Stock markets: Wall Street under pressure according to Powell and Yellen

Stock markets: Wall Street under pressure according to Powell and Yellen

The small interest rate hike by the US Federal Reserve caused the mood on the stock exchange to tilt towards the end of trading.

Disappointed hopes regarding interest rate policy and statements by US Treasury Secretary Janet Yellen have put pressure on stock markets in the US.

After the most important indices initially hardly reacted to the US Federal Reserve’s small interest rate hike of 0.25 percentage points, which turned out to be as expected, the mood changed towards the end of trading. Fed Chairman Jerome Powell threw a spanner in the works for all those who had already bet on an end to interest rate hikes or even rate cuts this year in view of the turbulence at some regional banks. In the US Senate, Yellen also said that “blanket” deposit insurance to stabilize the banking system was not an issue.

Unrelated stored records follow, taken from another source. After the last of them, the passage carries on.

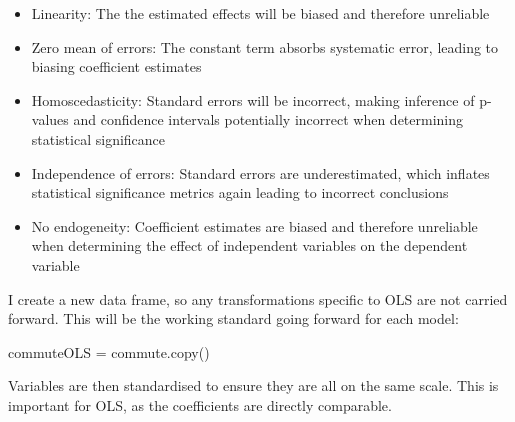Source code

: \documentclass[
  number]{elsarticle}
\newenvironment{Shaded}{\begin{snugshade}}{\end{snugshade}}
\newcommand{\NormalTok}[1]{\textcolor[rgb]{0.00,0.23,0.31}{#1}}
\newcommand{\OperatorTok}[1]{\textcolor[rgb]{0.37,0.37,0.37}{#1}}
\begin{document}
\begin{tcolorbox}
\begin{itemize}
\item
  Linearity: The the estimated effects will be biased and therefore
  unreliable
\item
  Zero mean of errors: The constant term absorbs systematic error,
  leading to biasing coefficient estimates
\item
  Homoscedasticity: Standard errors will be incorrect, making inference
  of p-values and confidence intervals potentially incorrect when
  determining statistical significance
\item
  Independence of errors: Standard errors are underestimated, which
  inflates statistical significance metrics again leading to incorrect
  conclusions
\item
  No endogeneity: Coefficient estimates are biased and therefore
  unreliable when determining the effect of independent variables on the
  dependent variable
\end{itemize}

\end{tcolorbox}

I create a new data frame, so any transformations specific to OLS are
not carried forward. This will be the working standard going forward for
each model:

\begin{Shaded}
\begin{Highlighting}[]
\NormalTok{commuteOLS }\OperatorTok{=}\NormalTok{ commute.copy()}
\end{Highlighting}
\end{Shaded}

Variables are then standardised to ensure they are all on the same
scale. This is important for OLS, as the coefficients are directly
comparable.
\end{document}

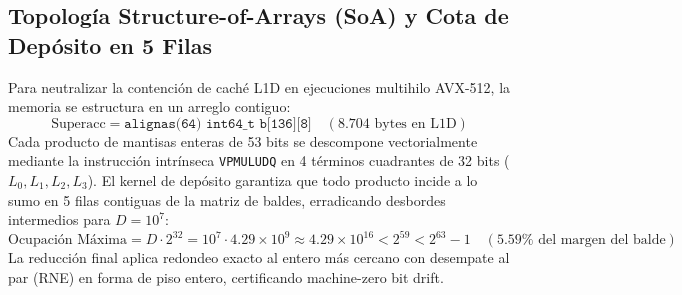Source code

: \subsection{Topología Structure-of-Arrays (SoA) y Cota de Depósito en 5 Filas}
Para neutralizar la contención de caché L1D en ejecuciones multihilo AVX-512, la memoria se estructura en un arreglo contiguo:
\begin{equation}
\text{Superacc} = \texttt{alignas(64) int64\_t b[136][8]} \quad (8.704\text{ bytes en L1D})
\end{equation}
Cada producto de mantisas enteras de 53 bits se descompone vectorialmente mediante la instrucción intrínseca \texttt{VPMULUDQ} en 4 términos cuadrantes de 32 bits ($L_0, L_1, L_2, L_3$). El kernel de depósito garantiza que todo producto incide a lo sumo en 5 filas contiguas de la matriz de baldes, erradicando desbordes intermedios para $D = 10^7$:
\begin{equation}
\text{Ocupación Máxima} = D \cdot 2^{32} = 10^7 \cdot 4.29 \times 10^9 \approx 4.29 \times 10^{16} < 2^{59} < 2^{63}-1 \quad (5.59\% \text{ del margen del balde})
\end{equation}
La reducción final aplica redondeo exacto al entero más cercano con desempate al par (RNE) en forma de piso entero, certificando machine-zero bit drift.


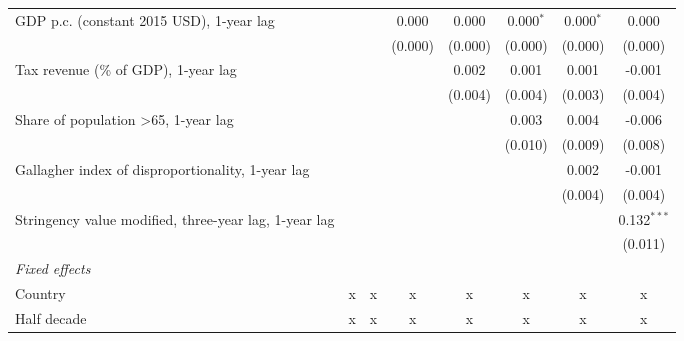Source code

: \begin{table}[htbp]
\begin{tabular}{lccccccc}
      GDP p.c. (constant 2015 USD), 1-year lag                               &               &               & 0.000         & 0.000         & 0.000$^{*}$   & 0.000$^{*}$   & 0.000\\   
                                                                             &               &               & (0.000)       & (0.000)       & (0.000)       & (0.000)       & (0.000)\\   
      Tax revenue (\% of GDP), 1-year lag                                    &               &               &               & 0.002         & 0.001         & 0.001         & -0.001\\   
                                                                             &               &               &               & (0.004)       & (0.004)       & (0.003)       & (0.004)\\   
      Share of population >65, 1-year lag                                    &               &               &               &               & 0.003         & 0.004         & -0.006\\   
                                                                             &               &               &               &               & (0.010)       & (0.009)       & (0.008)\\   
      Gallagher index of disproportionality, 1-year lag                      &               &               &               &               &               & 0.002         & -0.001\\   
                                                                             &               &               &               &               &               & (0.004)       & (0.004)\\   
      Stringency value modified, three-year lag, 1-year lag                  &               &               &               &               &               &               & 0.132$^{***}$\\   
                                                                             &               &               &               &               &               &               & (0.011)\\   
      \emph{Fixed effects}\\
      Country                                                                & x             & x             & x             & x             & x             & x             & x\\  
      Half decade                                                            & x             & x             & x             & x             & x             & x             & x\\  

\end{tabular}
\end{table}
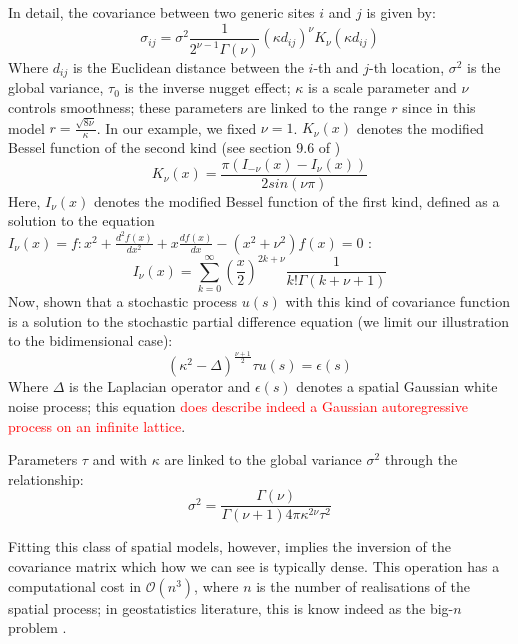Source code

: \documentclass{book}
\begin{document}
In detail, the covariance between two generic sites $i$ and $j$ is given by:
\begin{equation}
\sigma_{ij} =\sigma^2 \frac{1}{2^{\nu-1}\Gamma(\nu)} \left(\kappa  d_{ij}\right)^{\nu}
K_{\nu}(\kappa d_{ij}) 
\end{equation}
Where $d_{ij}$ is the Euclidean distance between the $i$-th and $j$-th location, $\sigma^2$ is the global variance, $\tau_0$ is the inverse nugget effect; $\kappa$ is a scale parameter and $\nu$ controls smoothness; these parameters are linked to the range $r $ since in this model $r = \frac{\sqrt{8\nu}}{\kappa}$. In our example, we fixed $\nu = 1$. $K_{\nu}(x)$ denotes the modified Bessel function of the second kind (see section 9.6 of \cite{AS})
$$
K_{\nu}(x) = \frac{\pi \left( I_{-\nu}(x) - I_{\nu}(x)\right)}{2 sin (\nu \pi)}
$$
Here, $I_{\nu}(x)$ denotes the modified Bessel function of the first kind, defined as a solution to the equation $I_\nu(x) = f:x^2 + \frac{d^2f(x)}{dx^2}+x\frac{df(x)}{dx} - (x^2+\nu^2)f(x) = 0$
:
$$
I_{\nu}(x) = \sum_{k=0}^\infty \left( \frac{x}{2} \right)^{2k+\nu}\frac{1}{k! \Gamma(k+\nu+1)}
$$
Now, \cite{Whittle} shown that a stochastic process $u(s)$ with this kind of covariance function is a solution to the stochastic partial difference equation (we limit our illustration to the bidimensional case):
\begin{equation}
(\kappa^2 - \Delta)^{\frac{\nu + 1}{2}} \tau u(s) = \epsilon(s)
\label{spde}
\end{equation}
Where $\Delta$ is the Laplacian operator and $\epsilon(s)$ denotes a spatial Gaussian white noise process; this equation \textcolor{red}{does describe indeed a Gaussian autoregressive process on an infinite lattice}.

Parameters $\tau$ and with $\kappa$ are linked to the global variance $\sigma^2$ through the relationship:
$$
\sigma^2 = \frac{\Gamma(\nu)}{\Gamma(\nu +1) 4 \pi \kappa^{2 \nu} \tau^2}
$$

Fitting this class of spatial models, however, implies the inversion of the covariance matrix which how we can see is typically dense. This operation has a computational cost in $\mathcal{O}(n^3)$, where $n$ is the number of realisations of the spatial process; in geostatistics literature, this is know indeed as the big-$n$ problem \cite{bigN}. 
\end{document}
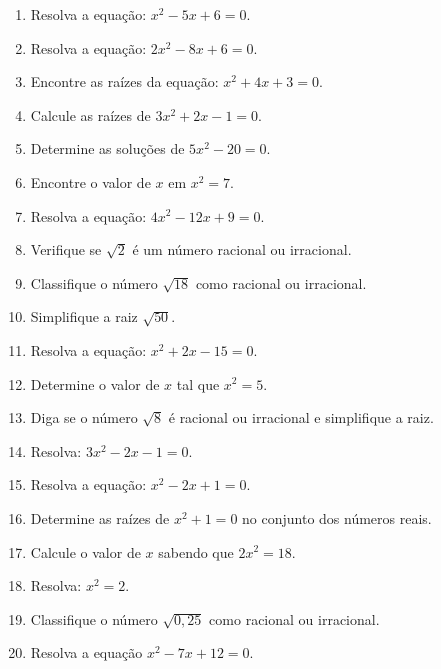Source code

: \documentclass[12pt,a4paper]{article}
\begin{document}
\begin{enumerate}

\item Resolva a equa\c{c}\~ao: $x^2 - 5x + 6 = 0$.

\item Resolva a equa\c{c}\~ao: $2x^2 - 8x + 6 = 0$.

\item Encontre as ra\'izes da equa\c{c}\~ao: $x^2 + 4x + 3 = 0$.

\item Calcule as ra\'izes de $3x^2 + 2x - 1 = 0$.

\item Determine as solu\c{c}\~oes de $5x^2 - 20 = 0$.

\item Encontre o valor de $x$ em $x^2 = 7$.

\item Resolva a equa\c{c}\~ao: $4x^2 - 12x + 9 = 0$.

\item Verifique se $\sqrt{2}$ \'e um n\'umero racional ou irracional.

\item Classifique o n\'umero $\sqrt{18}$ como racional ou irracional.

\item Simplifique a raiz $\sqrt{50}$.

\item Resolva a equa\c{c}\~ao: $x^2 + 2x - 15 = 0$.

\item Determine o valor de $x$ tal que $x^2 = 5$.

\item Diga se o n\'umero $\sqrt{8}$ \'{e} racional ou irracional e simplifique a raiz.

\item Resolva: $3x^2 - 2x - 1 = 0$.

\item Resolva a equa\c{c}\~ao: $x^2 - 2x + 1 = 0$.

\item Determine as ra\'izes de $x^2 + 1 = 0$ no conjunto dos n\'umeros reais.

\item Calcule o valor de $x$ sabendo que $2x^2 = 18$.

\item Resolva: $x^2 = 2$.

\item Classifique o n\'umero $\sqrt{0,25}$ como racional ou irracional.

\item Resolva a equa\c{c}\~ao $x^2 - 7x + 12 = 0$.

\end{enumerate}
\end{document}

The Dow Jones Industrial closed at minus 1.63 percent to 32,030.11 points, just above its daily low reached just before. The market-wide S&P 500 lost 1.65 percent to 3936.97 points. The Nasdaq 100, which is predominantly stocked with technology stocks, ultimately fell by 1.37 percent to 12,567.15 points after a largely friendly development.

The Fed still expects a base rate of 5.1 percent at the end of the year. An easing should then follow in 2024, but not as much as previously expected. However, Powell also made it clear that interest rates could be raised further if this were to be necessary. This, as well as Yellen’s statements, which were released around the same time, put pressure on the US stock exchanges, it said.

Shares in regional banks fell

According to the Finance Minister, shares in regional banks in particular fell. The shares of the First Republic Bank, which had started to recover the day before after a mostly steep decline since the beginning of March, lost 15.5 percent.

The papers of the regional bank PacWest Bancorp fell by a little more than 17 percent. The bank holding had previously informed about a 20 percent outflow of customer deposits and also about not wanting to increase capital. Instead, she received $1.4 billion in cash from global investment firm Atlas SP Partners. The move gives PacWest time to stabilize its finances, wrote RBC analyst Jon Arfstrom.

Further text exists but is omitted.